Department of Computer Science and Engineering
CS 179i: Project in Computer
Science / Networks
Spring 2014
Suggested Topic: To design and implement yet another new network
performance monitoring tool
- Background on network performance monitoring tools
- Here
is a detailed tutorial that explains three different classes of
monitoring tools based on:
- raw packet capture (via tcpdump);
- polling the packet switch via SNMP to read its internal
counters (e.g., MRTG);
and
- processing flow records exported by the packet switch
(e.g., Cisco Netflow)
- In recent years, a new method for controlling packet
switches called OpenFlow
has been developed, which creates a new opportunity for monitoring
network traffic
- OpenFlow separates the "data plane" (i.e., the path from
input port to output port followed by each packet) from the "control
plane" (i.e., the forwarding tables and control policies which
determine the fate of a packet -- give it a forwarding path or throw it
away)
- This functional separation allows the "control plane" to
be moved to an external server, which handles the control functions of
multiple packet switches in the same area. This neighborhood controller
has more information than an individual packet switch, which allows it
to make coordinated forwarding decisions across multiple switches to
improve their overall efficiency.
- In order for the neighborhood controller to do its job,
each OpenFlow switch must send control messages to the controller that
announce the start and end of every TCP session
- This
paper recently proposed the idea of passively listening to those
OpenFlow control messages to learn about the traffic on a link without
adding overhead to the packet switch for answering SNMP polling
messages or exporting flow records. However, their "zero overhead
method" (ZOM) has two related drawbacks:
- Information about each TCP flow (starting time, ending
time, total bytes sent) comes from the OpenFlow end session control
message. Thus, the ZOM algorithm cannot operate in real time (i.e., it
must back up to the starting time and update the traffic volumes during
the lifetime of each dying session). This time delay is quite serious
because a significant number of TCP sessions have a very long duration
and carry a very large volume of traffic (i.e., they are
"elephants" mixed into a population of "mice").
- Network traffic is famous for its "burstiness" (i.e.,
rapidly varying peaks and valleys, rather than steady flow rates).

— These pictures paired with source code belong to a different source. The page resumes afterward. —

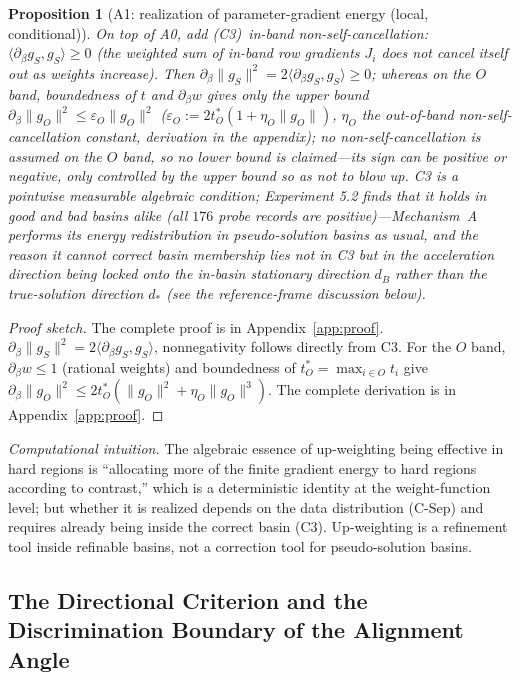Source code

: \documentclass[11pt]{article}
\newtheorem{proposition}{Proposition}[section]
\numberwithin{equation}{section}
\begin{document}
\begin{proposition}[A1: realization of parameter-gradient energy (local, conditional)]\label{prop:mechA1}
On top of A0, add (C3)~\emph{in-band non-self-cancellation}: $\langle\partial_\beta g_S,g_S\rangle\ge0$ (the weighted sum of in-band row gradients $J_i$ does not cancel itself out as weights increase). Then $\partial_\beta\|g_S\|^2=2\langle\partial_\beta g_S,g_S\rangle\ge0$; whereas on the $O$ band, boundedness of $t$ and $\partial_\beta w$ gives only the upper bound $\partial_\beta\|g_O\|^2\le\varepsilon_O\|g_O\|^2$ ($\varepsilon_O:=2t_O^*(1+\eta_O\|g_O\|)$, $\eta_O$ the out-of-band non-self-cancellation constant, derivation in the appendix); no non-self-cancellation is assumed on the $O$ band, so no lower bound is claimed---its sign can be positive or negative, only controlled by the upper bound so as not to blow up. C3 is a pointwise measurable algebraic condition; Experiment 5.2 finds that it holds in good and bad basins alike (all $176$ probe records are positive)---Mechanism~A performs its energy redistribution in pseudo-solution basins as usual, and the reason it cannot correct basin membership lies not in C3 but in the acceleration direction being locked onto the in-basin stationary direction $d_B$ rather than the true-solution direction $d_*$ (see the reference-frame discussion below).
\end{proposition}
\begin{proof}[Proof sketch] The complete proof is in Appendix~\ref{app:proof}.
$\partial_\beta\|g_S\|^2=2\langle\partial_\beta g_S,g_S\rangle$, nonnegativity follows directly from C3. For the $O$ band, $\partial_\beta w\le1$ (rational weights) and boundedness of $t_O^*=\max_{i\in O}t_i$ give $\partial_\beta\|g_O\|^2\le2t_O^*(\|g_O\|^2+\eta_O\|g_O\|^3)$. The complete derivation is in Appendix~\ref{app:proof}.
\end{proof}

\noindent\emph{Computational intuition.} The algebraic essence of up-weighting being effective in hard regions is ``allocating more of the finite gradient energy to hard regions according to contrast,'' which is a deterministic identity at the weight-function level; but whether it is realized depends on the data distribution (C-Sep) and requires already being inside the correct basin (C3). Up-weighting is a refinement tool inside refinable basins, not a correction tool for pseudo-solution basins.

\subsection{The Directional Criterion and the Discrimination Boundary of the Alignment Angle}\label{sec:theta-align}
\end{document}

Since ZOM spreads the traffic volume for each TCP session evenly
between its starting and ending times, it is likely to underestimate
the burstiness of the actual traffic on the link.

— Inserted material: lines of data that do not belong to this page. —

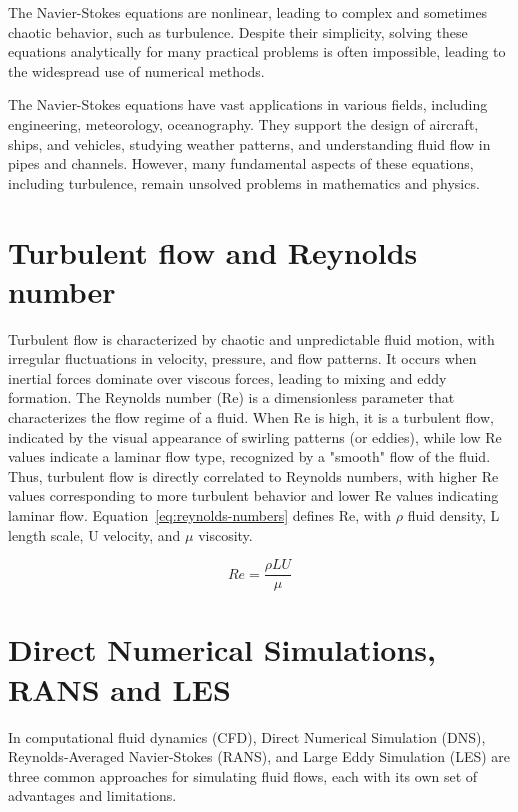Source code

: The Navier-Stokes equations are nonlinear, leading to complex and sometimes chaotic behavior, such as turbulence. Despite their simplicity, solving these equations analytically for many practical problems is often impossible, leading to the widespread use of numerical methods.

The Navier-Stokes equations have vast applications in various fields, including engineering, meteorology, oceanography. They support the design of aircraft, ships, and vehicles, studying weather patterns, and understanding fluid flow in pipes and channels. However, many fundamental aspects of these equations, including turbulence, remain unsolved problems in mathematics and physics.

\section{Turbulent flow and Reynolds number}
\label{sec:TurbulentFlowAndReynoldsNumber} 

Turbulent flow is characterized by chaotic and unpredictable fluid motion, with irregular fluctuations in velocity, pressure, and flow patterns. It occurs when inertial forces dominate over viscous forces, leading to mixing and eddy formation. The Reynolds number (Re) is a dimensionless parameter that characterizes the flow regime of a fluid. When Re is high, it is a turbulent flow, indicated by the visual appearance of swirling patterns (or eddies), while low Re values indicate a laminar flow type, recognized by a "smooth" flow of the fluid. Thus, turbulent flow is directly correlated to Reynolds numbers, with higher Re values corresponding to more turbulent behavior and lower Re values indicating laminar flow. Equation~\ref{eq:reynolds-numbers} defines Re, with $\rho$ fluid density, L length scale, U velocity, and $\mu$ viscosity.

\begin{equation}
    Re = \frac{\rho LU}{\mu}
    \label{eq:reynolds-numbers}
\end{equation}

\section{Direct Numerical Simulations, RANS and LES}
\label{sec:DirectNumericalSimulationsRANSAndLES} 

In computational fluid dynamics (CFD), Direct Numerical Simulation (DNS), Reynolds-Averaged Navier-Stokes (RANS), and Large Eddy Simulation (LES) are three common approaches for simulating fluid flows, each with its own set of advantages and limitations.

- What work needs to be done.
- We don't have access to any OpenFlow-compatible network
hardware, but we do have access to a virtually unlimited number of raw
network trace files from the WIDE
project
- These trace files are in tcpdump format, but there is
another tool called wireshark
that is much easier to use.
- The trace consists of one record per packet, including a
timestamp, source/dest IP address, and source/dest port numbers (these
addresses are anonymized to protect the privacy of people using the
network)
- You can write a program (say "dump2flows") to read a
dump file and convert it to a series of OpenFlow start/end flow
records, to provide the input data for your network monitoring tool
- You can also write a slightly different program that reads
the dump file and reduces the record for each packet into a format that
contains only timestamp, size, and flow#. This second conversion
program will be useful later to compare how much the ZOM algorithm
smooths the traffic.
- Implement the ZOM algorithm, to convert the output of your
dump2flows program into some graphs of traffic volumes on this link.
You might want to use a similar output format to MRTG as shown by this
example. (By the way, the designer of MRTG has moved on to a new
project called RRDtool,
which has some interesting features.)
- Now let's see if you can improve on the ZOM algorithm by
adding some estimate for the "invisible" traffic (i.e., traffic from
TCP sessions that have started but not yet ended). It should be quite
simple for your program to calculate the average transmission rate for
a TCP session as it runs. If you have this value, then you can add
(average rate * number invisible flows) to the current traffic rate
generated by ZOM. Note that long-lasting TCP flows must be
"elephants" (since all of the "mice" would have already ended), so a
possible enhancement would be to increase the average rate per
invisible flow as the age of that flow increases.